The drag created by air increases roughly as a square of speed, thus creating a speed barrier that even the most experienced cyclists cannot exceed for long periods of time. Amateur racers weighing 150 lbs are able to use 200 watts for over an hour, and a professional racer may be able to use over 1500 watts in the burst to the finish line, but this would be unsustainable for the course of the race. The limitations of sustainable power and aerodynamic drag are the reason that cyclists competing in races like the Tour de France ride in a pack or pace line.
Oxygen use during exercise is directly related to the energy being used, similarly to combustion. For experienced cyclists, a linear relationship exists for oxygen consumption at medium cycling speeds but at faster speeds oxygen consumption rises, making cycling less economical.
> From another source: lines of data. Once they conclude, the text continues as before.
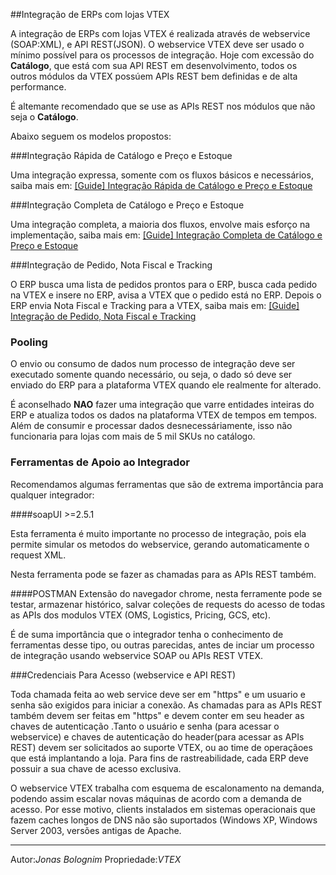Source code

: ##Integração de ERPs com lojas VTEX


A integração de ERPs com lojas VTEX é realizada através de webservice (SOAP:XML), e API REST(JSON). O webservice VTEX deve ser usado o mínimo possível para os processos de integração. Hoje com excessão do **Catálogo**, que está com sua API REST em desenvolvimento, todos os outros módulos da VTEX possúem APIs REST bem definidas e de alta performance.

É altemante recomendado que se use as APIs REST nos módulos que não seja o **Catálogo**.

Abaixo seguem os modelos propostos:

###Integração Rápida de Catálogo e Preço e Estoque


Uma integração expressa, somente com os fluxos básicos e necessários, saiba mais em:
[[Guide] Integração Rápida de Catálogo e Preço e Estoque](http://vtex.github.io/docs/integracao/erp/catalogo-expresso/index.html)

###Integração Completa de Catálogo e Preço e Estoque


Uma integração completa, a maioria dos fluxos, envolve mais esforço na implementação, saiba mais em:
[[Guide] Integração Completa de Catálogo e Preço e Estoque](http://vtex.github.io/docs/integracao/erp/catalogo-completo/index.html)

###Integração de Pedido, Nota Fiscal e Tracking


O ERP busca uma lista de pedidos prontos para o ERP, busca cada pedido na VTEX e insere no ERP, avisa a VTEX que o pedido está no ERP. Depois o ERP envia Nota Fiscal e Tracking para a VTEX, saiba mais em:
 [[Guide] Integração de Pedido, Nota Fiscal e Tracking](http://vtex.github.io/docs/integracao/erp/pedido-e-tracking/index.html)

### Pooling


O envio ou consumo de dados num processo de integração deve ser executado somente quando necessário, ou seja, o dado só deve ser enviado do ERP para a plataforma VTEX quando ele realmente for alterado.

É aconselhado **NAO** fazer uma integração que varre entidades inteiras do ERP e atualiza todos os dados na plataforma VTEX de tempos  em tempos. Além de consumir e processar dados desnecessáriamente, isso não funcionaria para lojas com mais de 5 mil SKUs no catálogo.


### Ferramentas de Apoio ao Integrador


Recomendamos algumas ferramentas que são de extrema importância para qualquer integrador:

####soapUI >=2.5.1

Esta ferramenta é muito importante no processo de integração, pois ela permite simular os metodos do webservice,
gerando automaticamente o request XML.

Nesta ferramenta pode se fazer as chamadas para as APIs REST também.

####POSTMAN
Extensão do navegador chrome, nesta ferramente pode se testar, armazenar histórico, salvar coleções de requests do acesso de todas as APIs dos modulos VTEX  (OMS, Logistics, Pricing, GCS, etc).

É de suma importância que o integrador tenha o conhecimento de ferramentas desse tipo, ou outras parecidas, antes de inciar um processo de integração usando webservice SOAP ou APIs REST VTEX.

###Credenciais Para Acesso (webservice e API REST)

Toda chamada feita ao web service deve ser em "https" e um usuario e senha são exigidos para iniciar a conexão. As chamadas para as APIs REST também devem ser feitas em "https" e devem conter em seu header as chaves de autenticação .Tanto o usuário e senha (para acessar o webservice) e chaves de autenticação do header(para acessar as APIs REST) devem ser solicitados ao suporte VTEX, ou ao time de operaçãoes que está implantando a loja. Para fins de rastreabilidade, cada ERP deve possuir a sua chave de acesso exclusiva.

O webservice VTEX trabalha com esquema de escalonamento na demanda, podendo assim escalar novas máquinas de acordo com a demanda de acesso. Por esse motivo, clients instalados em sistemas operacionais que fazem caches longos de DNS não são suportados (Windows XP, Windows Server 2003, versões antigas de Apache.


---

Autor:_Jonas Bolognim_
Propriedade:_VTEX_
The following chart compares the calories per hour used for walking, running and cycling at different speeds
We commonly refer to food intake in calories, but in fact calories are a measurement of heat or energy used. Dr. Edward Coyle of The University of Texas in Austin studied the average values of oxygen consumption by cyclists at difference speeds. As we ride faster we consume disproportionately more oxygen. At speeds exceeding 15 mph our overall cycling efficiency declines.
The force required to overcome air drag rises as the square of the speed. Though it is not a huge factor at low speeds, air resistance becomes the primary limiting factor when cycling at high speeds.